Someone new to horses might think the horse, being a vegetarian “hay burner,” couldn’t possibly have an expensive diet. Grass is free, right? But considering most adult horses consume at least 1.5-2.5% of their body weight each day, depending on performance level, this can mean a lot of forage–and in many cases more than what a pasture could provide.
“I encourage owners to budget (to feed) at least 1.5% of each horse’s body weight per day in hay–less if using hay feeders that reduce waste; more if hay is thrown on the ground,” says Julie Wilson, DVM, Dipl. ACVIM, of Turner Wilson Equine Consulting LLC, in Stillwater, Minn. “For a 1,000-pound horse, this averages just over 2.7 tons annually.” Hay costs $4-11 per bale but with the current drought in many areas of the southwestern United States, hay is reported as high as $25/bale.
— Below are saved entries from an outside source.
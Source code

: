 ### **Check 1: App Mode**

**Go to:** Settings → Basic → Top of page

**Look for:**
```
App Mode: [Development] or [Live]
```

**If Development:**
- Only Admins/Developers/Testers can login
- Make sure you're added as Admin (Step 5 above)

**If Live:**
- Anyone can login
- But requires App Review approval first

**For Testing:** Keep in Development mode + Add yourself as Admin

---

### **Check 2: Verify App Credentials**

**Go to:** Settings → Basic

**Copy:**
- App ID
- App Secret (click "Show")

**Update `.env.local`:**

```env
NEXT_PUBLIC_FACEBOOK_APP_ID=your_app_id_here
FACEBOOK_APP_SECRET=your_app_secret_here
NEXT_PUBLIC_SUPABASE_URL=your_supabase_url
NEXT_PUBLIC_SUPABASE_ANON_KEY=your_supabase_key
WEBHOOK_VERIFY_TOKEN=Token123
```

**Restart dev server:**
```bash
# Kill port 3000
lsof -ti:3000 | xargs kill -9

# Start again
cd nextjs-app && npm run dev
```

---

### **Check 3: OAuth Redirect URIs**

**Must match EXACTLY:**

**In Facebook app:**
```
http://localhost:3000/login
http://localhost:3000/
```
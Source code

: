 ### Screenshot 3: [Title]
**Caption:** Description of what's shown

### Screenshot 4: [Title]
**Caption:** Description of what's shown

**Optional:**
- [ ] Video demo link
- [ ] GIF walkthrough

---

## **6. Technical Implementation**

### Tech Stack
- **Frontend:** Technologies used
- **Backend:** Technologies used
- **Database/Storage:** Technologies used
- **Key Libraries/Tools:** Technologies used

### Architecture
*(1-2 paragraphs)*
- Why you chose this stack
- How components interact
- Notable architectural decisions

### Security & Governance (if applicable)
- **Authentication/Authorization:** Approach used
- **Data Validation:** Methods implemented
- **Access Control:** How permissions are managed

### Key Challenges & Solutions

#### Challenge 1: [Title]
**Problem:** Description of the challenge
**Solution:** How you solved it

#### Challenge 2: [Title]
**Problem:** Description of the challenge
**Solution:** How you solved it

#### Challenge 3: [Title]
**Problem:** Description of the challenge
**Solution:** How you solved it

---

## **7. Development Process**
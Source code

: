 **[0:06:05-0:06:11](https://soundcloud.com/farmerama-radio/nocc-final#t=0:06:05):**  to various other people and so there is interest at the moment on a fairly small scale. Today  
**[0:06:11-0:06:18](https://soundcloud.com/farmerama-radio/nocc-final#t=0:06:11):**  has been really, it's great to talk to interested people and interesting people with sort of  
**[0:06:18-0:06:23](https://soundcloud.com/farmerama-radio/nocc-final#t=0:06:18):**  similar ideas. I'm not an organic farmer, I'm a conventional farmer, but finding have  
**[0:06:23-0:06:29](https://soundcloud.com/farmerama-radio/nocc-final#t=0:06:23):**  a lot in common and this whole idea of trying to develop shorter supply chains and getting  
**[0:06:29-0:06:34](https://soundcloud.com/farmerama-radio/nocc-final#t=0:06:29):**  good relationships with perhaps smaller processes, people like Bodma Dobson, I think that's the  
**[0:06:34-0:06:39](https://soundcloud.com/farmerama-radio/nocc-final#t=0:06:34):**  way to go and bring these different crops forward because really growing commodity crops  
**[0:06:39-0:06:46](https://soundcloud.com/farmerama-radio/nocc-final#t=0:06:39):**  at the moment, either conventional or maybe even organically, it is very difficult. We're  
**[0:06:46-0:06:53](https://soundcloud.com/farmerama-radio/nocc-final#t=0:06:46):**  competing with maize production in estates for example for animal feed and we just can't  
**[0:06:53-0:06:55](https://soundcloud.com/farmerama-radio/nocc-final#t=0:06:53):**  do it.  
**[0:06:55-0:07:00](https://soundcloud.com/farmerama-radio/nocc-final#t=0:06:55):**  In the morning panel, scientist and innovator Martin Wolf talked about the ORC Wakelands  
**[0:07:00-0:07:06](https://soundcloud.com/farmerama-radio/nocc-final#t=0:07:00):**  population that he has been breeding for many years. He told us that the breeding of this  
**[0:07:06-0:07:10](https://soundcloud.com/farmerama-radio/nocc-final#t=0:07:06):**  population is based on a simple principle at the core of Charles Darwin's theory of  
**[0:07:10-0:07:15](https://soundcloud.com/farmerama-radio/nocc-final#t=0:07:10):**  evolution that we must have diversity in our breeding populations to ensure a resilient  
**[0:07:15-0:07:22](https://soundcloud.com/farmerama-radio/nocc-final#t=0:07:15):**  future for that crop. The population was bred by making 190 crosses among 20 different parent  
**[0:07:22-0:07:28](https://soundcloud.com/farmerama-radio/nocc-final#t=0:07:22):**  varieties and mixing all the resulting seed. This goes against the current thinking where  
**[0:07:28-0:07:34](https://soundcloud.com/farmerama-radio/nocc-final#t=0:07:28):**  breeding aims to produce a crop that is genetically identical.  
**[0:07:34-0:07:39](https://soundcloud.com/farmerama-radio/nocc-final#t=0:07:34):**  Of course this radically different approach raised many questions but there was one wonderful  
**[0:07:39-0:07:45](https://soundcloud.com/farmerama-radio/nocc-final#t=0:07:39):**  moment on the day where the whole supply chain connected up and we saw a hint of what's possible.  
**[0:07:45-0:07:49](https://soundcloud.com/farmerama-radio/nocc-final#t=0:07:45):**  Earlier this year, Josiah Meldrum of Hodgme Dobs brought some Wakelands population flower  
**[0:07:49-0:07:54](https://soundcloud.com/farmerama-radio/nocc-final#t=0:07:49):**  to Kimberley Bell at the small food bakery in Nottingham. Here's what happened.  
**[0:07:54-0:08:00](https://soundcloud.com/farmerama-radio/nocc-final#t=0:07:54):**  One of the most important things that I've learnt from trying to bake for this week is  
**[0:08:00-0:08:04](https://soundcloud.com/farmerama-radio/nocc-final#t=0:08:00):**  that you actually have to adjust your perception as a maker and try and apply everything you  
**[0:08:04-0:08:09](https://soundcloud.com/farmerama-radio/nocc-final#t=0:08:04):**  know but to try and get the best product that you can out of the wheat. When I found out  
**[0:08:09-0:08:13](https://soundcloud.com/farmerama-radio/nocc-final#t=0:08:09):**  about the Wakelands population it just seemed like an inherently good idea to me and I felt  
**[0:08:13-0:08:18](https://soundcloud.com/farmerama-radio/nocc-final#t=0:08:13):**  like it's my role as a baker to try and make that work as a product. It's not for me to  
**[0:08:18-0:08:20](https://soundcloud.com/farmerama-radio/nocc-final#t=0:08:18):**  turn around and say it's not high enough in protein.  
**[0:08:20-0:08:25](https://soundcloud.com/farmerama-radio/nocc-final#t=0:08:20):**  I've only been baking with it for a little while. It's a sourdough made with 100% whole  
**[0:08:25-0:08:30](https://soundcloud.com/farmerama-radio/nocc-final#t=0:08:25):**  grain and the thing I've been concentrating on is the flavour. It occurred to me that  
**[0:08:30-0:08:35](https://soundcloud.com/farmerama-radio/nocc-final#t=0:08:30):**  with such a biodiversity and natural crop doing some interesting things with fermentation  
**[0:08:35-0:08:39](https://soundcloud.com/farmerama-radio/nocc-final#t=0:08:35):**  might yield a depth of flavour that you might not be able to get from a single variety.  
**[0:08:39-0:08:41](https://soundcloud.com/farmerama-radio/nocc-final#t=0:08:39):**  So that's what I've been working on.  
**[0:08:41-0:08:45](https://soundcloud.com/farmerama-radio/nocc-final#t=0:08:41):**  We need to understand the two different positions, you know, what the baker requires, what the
Wilson remarks that pregnant mares, growing foals, and special needs horses, such as those with metabolic syndrome, geriatric problems, and bad teeth, require individualized care that amplifies dietary expenses.
Other nutritional expenses accumulate when horses require calories to supplement forage; these animals might consume complete feeds and/or grain mixes at the rate of 2 to 10 pounds per day. According to Fernanda Camargo, DVM, PhD, assistant professor of Animal Sciences at the University of Kentucky, pre-mixed pellets/grain feeds cost $6-15 per 50-pound bag. Thus, a horse fed 3 pounds daily of concentrate feed goes through a bag every two weeks, costing $12-30 per month. Supplementing fat for added calories is another expense, which varies depending on the product used (e.g., vegetable oil or rice bran).